1. Field of the Invention
The present invention relates to content-addressable memories (CAM) and, in particular, to methods and apparatus for detecting multiple matches in the associative array of a content addressable memory used for a translation look-aside buffer.
2. Discussion of the Prior Art
Content addressable memories are used in a variety of applications ranging from sorting large databases to image recognition. In a content addressable memory, a multi-bit boolean data word is broadcasted to an associative array. The associative array compares the incoming data word to each of the data words stored in the rows of the array. When a match occurs, that is, when the bits of the input word match the bits of a word stored in any row of the associative array, a match signal is generated that is used to address a secondary array.
Under certain conditions, multiple matches can occur in the associative array. For example, if the system software is poorly written, it can cause redundant words to appear in the array. Hardware can, through random start-up states or several other well-known mechanisms, fail to write or retain unique data in the array. Furthermore, alpha particles, a random event, may cause memory cells in the associative array to change state.
In some applications, multiple matches in the associative array are acceptable and additional circuitry is provided to resolve that condition. However, other applications, such as microprocessors, are not so forgiving.
A content addressable memory is typically used in a microprocessor to create a look-up table, commonly referred to as a translation look-aside buffer (TLB), that relates local or cache memory data to some hierarchical location in the microprocessor's main memory. In the most simple form, if data has been transferred from main memory to a local cache memory, then the central processing unit needs to know that the data is stored locally. To make this determination, part of the address of the data from main memory is compared in the content addressable memory. If there is a match or "hit", that data plus the address that is generated from the CAM's secondary array, is used to inform the CPU where to find the data. This look-up mechanism must be unique. That is, a translation from cache memory and main memory can have no ambiguity. Therefore, either a no-hit or single hit situation are the only two possible states that will be tolerated.
FIG. 1 shows an example of a four word associative array with a five bit word width. In the FIG. 1 example, when an incoming five bit data word B.sub.0 -B.sub.4 is broadcasted to the associative array, the bits at each site in the array are checked en-masse. That is, the following logic is solved for each storage site in the array: EQU An xor Bn=Mn
Where An is the stored bit value in column n of a row in the associative array and Bn is the broadcasted bit at column n.
A word match signal MATCH can then be generated as follows: EQU M0 and M1 and M2 and M3 and M4=MATCH
That is, if all the individual bits in a row of the associative array match the broadcasted word, then the MATCH signal active state is generated for that row. In the FIG. 1 example, if the broadcasted word B.sub.0 -B.sub.4 consists of the bit sequence 00101, then word two (WORD2) in the associative array is uniquely matched.
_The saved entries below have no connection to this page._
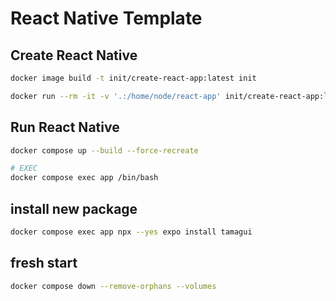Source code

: # React Native Template


## Create React Native
```bash
docker image build -t init/create-react-app:latest init

docker run --rm -it -v '.:/home/node/react-app' init/create-react-app:latest
```


## Run React Native
```bash
docker compose up --build --force-recreate

# EXEC
docker compose exec app /bin/bash
```


## install new package
```bash
docker compose exec app npx --yes expo install tamagui
```


## fresh start
```bash
docker compose down --remove-orphans --volumes
```

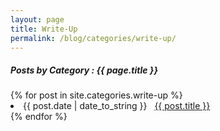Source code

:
 ```yaml
---
layout: page
title: Write-Up
permalink: /blog/categories/write-up/
---
```


<h5> Posts by Category : {{ page.title }} </h5>

<div class="card">
{% for post in site.categories.write-up %}
 <li class="category-posts"><span>{{ post.date | date_to_string }}</span> &nbsp; <a href="{{ post.url }}">{{ post.title }}</a></li>
{% endfor %}
</div>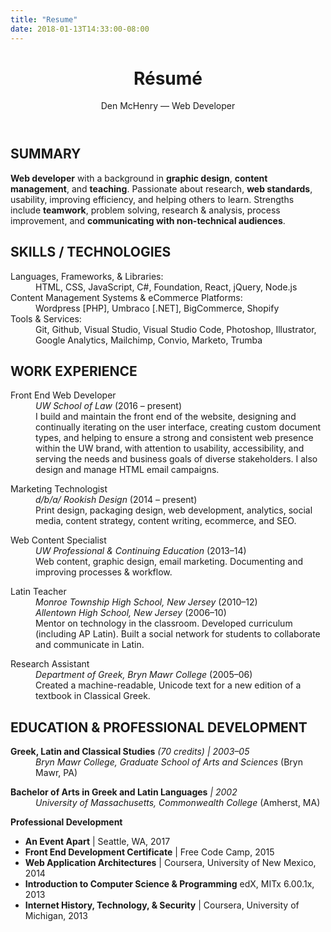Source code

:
 ```yaml
---
title: "Resume"
date: 2018-01-13T14:33:00-08:00
---
```


<main class="measure-wide center">
  <header>
      <h1>Résumé</h1>
      <p class="f3 fw3">Den McHenry &#8212; Web Developer</p>
  </header>


  <section class="pv1 ph3">
    <h2>SUMMARY</h2>
    <p class="bl bw3 b--dark-gray pl3"><b class="fw6">Web developer</b> with a background in <b class="fw6">graphic design</b>, <b class="fw6">content management</b>, and <b class="fw6">teaching</b>. Passionate about research, <b class="fw6">web standards</b>, usability, improving efficiency, and helping others to learn. Strengths include <b class="fw6">teamwork</b>, problem solving, research & analysis, process improvement, and <b class="fw6">communicating with non-technical audiences</b>.</p>
  </section>

  <section class="bg-white pv1 ph3">
    <h2>SKILLS / TECHNOLOGIES</h2>
    <dl>
      <dt class="fw6">Languages, Frameworks, &amp; Libraries:</dt>
      <dd>HTML, CSS, JavaScript, C#, Foundation, React, jQuery, Node.js</dd>
      <dt class="fw6">Content Management Systems &amp; eCommerce Platforms:</dt>
      <dd>Wordpress [PHP], Umbraco [.NET], BigCommerce, Shopify</dd>
      <dt class="fw6">Tools &amp; Services:</dt>
      <dd>Git, Github, Visual Studio, Visual Studio Code, Photoshop, Illustrator, Google Analytics, Mailchimp, Convio, Marketo, Trumba
      </dd>
    </dl>
  </section>

  <section>
    <h2>WORK EXPERIENCE</h2>
    <dl>
      <dt class="fw6">Front End Web Developer</dt>
      <dd><i>UW School of Law</i> (2016 &#8211; present)</dd>
      <dd>I build and maintain the front end of the website, designing and continually iterating on the user interface, creating custom document types, and helping to ensure a strong and consistent web presence within the UW brand, with attention to usability, accessibility, and serving the needs and business goals of diverse stakeholders. I also design and manage HTML email campaigns.</dd>
    </dl>
    <dl>
      <dt class="fw6">Marketing Technologist</dt>
      <dd><i>d/b/a/ Rookish Design</i> (2014 &#8211; present)<br>
      </dt>
      <dd>Print design, packaging design, web development, analytics, social media, content strategy, content writing, ecommerce, and SEO.</dd>
    </dl>
    <dl>
        <dt class="fw6">Web Content Specialist</dt>
        <dd>
        <i>UW Professional &amp; Continuing Education</i> (2013&#8211;14)
        </dd>
        <dd>Web content, graphic design, email marketing. Documenting and improving processes &amp; workflow.</dd>
    </dl>
    <dl>
        <dt class="fw6">Latin Teacher</dt>
        <dd><i>Monroe Township High School, New Jersey</i> (2010&#8211;12)</i><br>
        <i>Allentown High School, New Jersey</i> (2006&#8211;10)</dd>
        <dd>Mentor on technology in the classroom. Developed curriculum (including AP Latin). Built a social network for students to collaborate and communicate in Latin.
        </dd>
    </dl>
    <dl>
        <dt class="fw6">Research Assistant</dt>
        <dd><i>Department of Greek, Bryn Mawr College</i> (2005&#8211;06)</dd>
        <dd>Created a machine-readable, Unicode text for a new edition of a textbook in Classical Greek.</dd>
    </dl>
</section>

<section>
  <h2>EDUCATION &amp; PROFESSIONAL DEVELOPMENT</h2>

  <dl>
    <dt><b class="fw6">Greek, Latin and Classical Studies</b> <i>(70 credits) | 2003&#8211;05</i></dt>
    <dd><i>Bryn Mawr College, Graduate School of Arts and Sciences</i> (Bryn Mawr, PA)</dd>
  </dl>

  <dl>
    <dt><b class="fw6">Bachelor of Arts in Greek and Latin Languages</b> <i>| 2002</i></dt>
    <dd><i>University of Massachusetts, Commonwealth College</i> (Amherst, MA)</dd>
  </dl>

  <b class="fw6">Professional Development</b>
  <ul>
    <li><b class="fw6">An Event Apart</b> | Seattle, WA, 2017</li>
    <li><b class="fw6">Front End Development Certificate</b> | Free Code Camp, 2015</li>
    <li><b class="fw6">Web Application Architectures</b> | Coursera, University of New Mexico, 2014</li>
    <li><b class="fw6">Introduction to Computer Science &amp; Programming</b> edX, MITx 6.00.1x, 2013</li>
    <li><b class="fw6">Internet History, Technology, &amp; Security</b> | Coursera, University of Michigan, 2013</li>
  </ul>
</section>
<footer>
</footer>
</main>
The match signal out of the associative array addresses a secondary array, as shown in FIG. 2. More specifically, when a match occurs in the associative array, the active match signal generated for the matched row turns on an associated row driver to the secondary array. For example, if WORD2 is a match in the associative array, then its associated driver D2 is turned on. Note that a "no match" state could be easily determined by forming the logical "OR" of all of the match signal outputs of the associative array. A no match condition is equal to a false or "0" output. Further note that two or more matches in the associative array cause two or more row drivers to be turned on, a situation that leaves the outputs C.sub.0 -C.sub.3 of the secondary array in an ambiguous state.
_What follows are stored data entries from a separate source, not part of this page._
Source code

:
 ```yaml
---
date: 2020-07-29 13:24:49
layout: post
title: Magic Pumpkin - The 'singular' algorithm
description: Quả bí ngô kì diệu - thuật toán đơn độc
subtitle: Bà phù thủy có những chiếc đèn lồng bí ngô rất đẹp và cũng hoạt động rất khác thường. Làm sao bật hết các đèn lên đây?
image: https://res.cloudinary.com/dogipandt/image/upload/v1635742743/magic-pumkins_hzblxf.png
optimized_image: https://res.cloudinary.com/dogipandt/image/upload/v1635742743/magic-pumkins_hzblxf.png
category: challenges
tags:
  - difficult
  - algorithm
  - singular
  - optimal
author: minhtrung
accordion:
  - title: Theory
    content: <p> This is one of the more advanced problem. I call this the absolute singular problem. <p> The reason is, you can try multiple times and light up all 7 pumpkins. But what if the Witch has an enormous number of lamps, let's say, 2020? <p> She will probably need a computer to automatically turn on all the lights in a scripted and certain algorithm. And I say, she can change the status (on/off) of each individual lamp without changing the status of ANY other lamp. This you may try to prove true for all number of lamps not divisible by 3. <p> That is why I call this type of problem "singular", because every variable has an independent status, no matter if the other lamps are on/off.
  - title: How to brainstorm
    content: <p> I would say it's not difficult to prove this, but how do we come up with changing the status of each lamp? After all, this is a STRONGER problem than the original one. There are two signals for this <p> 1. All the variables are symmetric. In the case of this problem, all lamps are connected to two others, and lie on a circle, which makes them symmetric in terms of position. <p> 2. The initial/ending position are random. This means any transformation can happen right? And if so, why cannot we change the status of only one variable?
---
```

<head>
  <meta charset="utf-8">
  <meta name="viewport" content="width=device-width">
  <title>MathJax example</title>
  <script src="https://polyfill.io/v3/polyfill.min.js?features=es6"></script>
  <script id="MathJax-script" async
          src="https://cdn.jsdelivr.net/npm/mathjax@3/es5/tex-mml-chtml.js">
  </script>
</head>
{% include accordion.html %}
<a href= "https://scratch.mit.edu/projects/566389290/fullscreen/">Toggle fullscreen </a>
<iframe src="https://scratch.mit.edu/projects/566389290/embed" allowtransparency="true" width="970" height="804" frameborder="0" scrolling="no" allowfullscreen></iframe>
One of the consequences of a multiple match malfunction in the TLB of a microprocessor is that it can take several processor clock cycles to detect. These malfunctions are hard to trouble shoot, since the states of the processor move further away from the error state with each clock cycle prior to detection. Initialization of the software to detect multiple matches on the fly adds overhead to system operation, thus slowing the system down.
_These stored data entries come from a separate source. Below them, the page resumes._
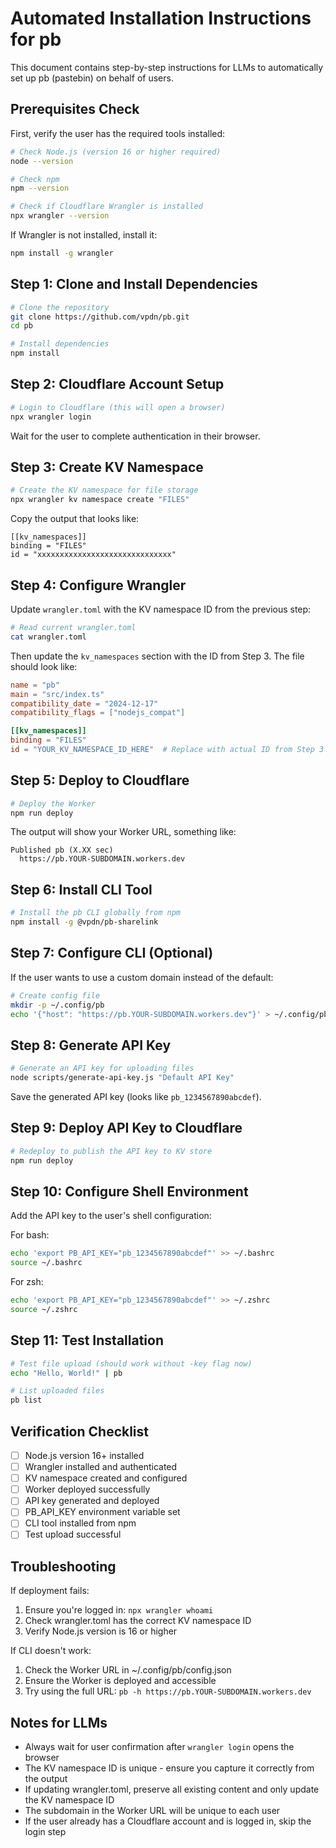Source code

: # Automated Installation Instructions for pb

This document contains step-by-step instructions for LLMs to automatically set up pb (pastebin) on behalf of users.

## Prerequisites Check

First, verify the user has the required tools installed:

```bash
# Check Node.js (version 16 or higher required)
node --version

# Check npm
npm --version

# Check if Cloudflare Wrangler is installed
npx wrangler --version
```

If Wrangler is not installed, install it:
```bash
npm install -g wrangler
```

## Step 1: Clone and Install Dependencies

```bash
# Clone the repository
git clone https://github.com/vpdn/pb.git
cd pb

# Install dependencies
npm install
```

## Step 2: Cloudflare Account Setup

```bash
# Login to Cloudflare (this will open a browser)
npx wrangler login
```

Wait for the user to complete authentication in their browser.

## Step 3: Create KV Namespace

```bash
# Create the KV namespace for file storage
npx wrangler kv namespace create "FILES"
```

Copy the output that looks like:
```
[[kv_namespaces]]
binding = "FILES"
id = "xxxxxxxxxxxxxxxxxxxxxxxxxxxxxx"
```

## Step 4: Configure Wrangler

Update `wrangler.toml` with the KV namespace ID from the previous step:

```bash
# Read current wrangler.toml
cat wrangler.toml
```

Then update the `kv_namespaces` section with the ID from Step 3. The file should look like:

```toml
name = "pb"
main = "src/index.ts"
compatibility_date = "2024-12-17"
compatibility_flags = ["nodejs_compat"]

[[kv_namespaces]]
binding = "FILES"
id = "YOUR_KV_NAMESPACE_ID_HERE"  # Replace with actual ID from Step 3
```

## Step 5: Deploy to Cloudflare

```bash
# Deploy the Worker
npm run deploy
```

The output will show your Worker URL, something like:
```
Published pb (X.XX sec)
  https://pb.YOUR-SUBDOMAIN.workers.dev
```

## Step 6: Install CLI Tool

```bash
# Install the pb CLI globally from npm
npm install -g @vpdn/pb-sharelink
```

## Step 7: Configure CLI (Optional)

If the user wants to use a custom domain instead of the default:

```bash
# Create config file
mkdir -p ~/.config/pb
echo '{"host": "https://pb.YOUR-SUBDOMAIN.workers.dev"}' > ~/.config/pb/config.json
```

## Step 8: Generate API Key

```bash
# Generate an API key for uploading files
node scripts/generate-api-key.js "Default API Key"
```

Save the generated API key (looks like `pb_1234567890abcdef`).

## Step 9: Deploy API Key to Cloudflare

```bash
# Redeploy to publish the API key to KV store
npm run deploy
```

## Step 10: Configure Shell Environment

Add the API key to the user's shell configuration:

For bash:
```bash
echo 'export PB_API_KEY="pb_1234567890abcdef"' >> ~/.bashrc
source ~/.bashrc
```

For zsh:
```bash
echo 'export PB_API_KEY="pb_1234567890abcdef"' >> ~/.zshrc
source ~/.zshrc
```

## Step 11: Test Installation

```bash
# Test file upload (should work without -key flag now)
echo "Hello, World!" | pb

# List uploaded files
pb list
```

## Verification Checklist

- [ ] Node.js version 16+ installed
- [ ] Wrangler installed and authenticated
- [ ] KV namespace created and configured
- [ ] Worker deployed successfully
- [ ] API key generated and deployed
- [ ] PB_API_KEY environment variable set
- [ ] CLI tool installed from npm
- [ ] Test upload successful

## Troubleshooting

If deployment fails:
1. Ensure you're logged in: `npx wrangler whoami`
2. Check wrangler.toml has the correct KV namespace ID
3. Verify Node.js version is 16 or higher

If CLI doesn't work:
1. Check the Worker URL in ~/.config/pb/config.json
2. Ensure the Worker is deployed and accessible
3. Try using the full URL: `pb -h https://pb.YOUR-SUBDOMAIN.workers.dev`

## Notes for LLMs

- Always wait for user confirmation after `wrangler login` opens the browser
- The KV namespace ID is unique - ensure you capture it correctly from the output
- If updating wrangler.toml, preserve all existing content and only update the KV namespace ID
- The subdomain in the Worker URL will be unique to each user
- If the user already has a Cloudflare account and is logged in, skip the login step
In addition to system malfunction from a software standpoint, the driver circuit and power supply distribution mechanism of the translation look-aside buffer may be over-stressed due to the multiple matches. Since driver speed is very critical to fast system operation, a greater relative power is used on the driver circuit. If two or more drivers are on at any given time, these circuits and their supply traces are over-stressed with large current densities. This may cause other circuits to operate in an undesired mode, or, in the worst case, can lead to catastrophic failure of the circuit.
Existing solutions to the problem of multiple match detection in an associative array rely on either sequential detection mechanisms, inhibiting operations, or binary search techniques. Each of these solutions requires extra circuitry in the critical circuit path, requires a relatively long time to resolve the problem, and uses a relatively large amount of chip area to implement.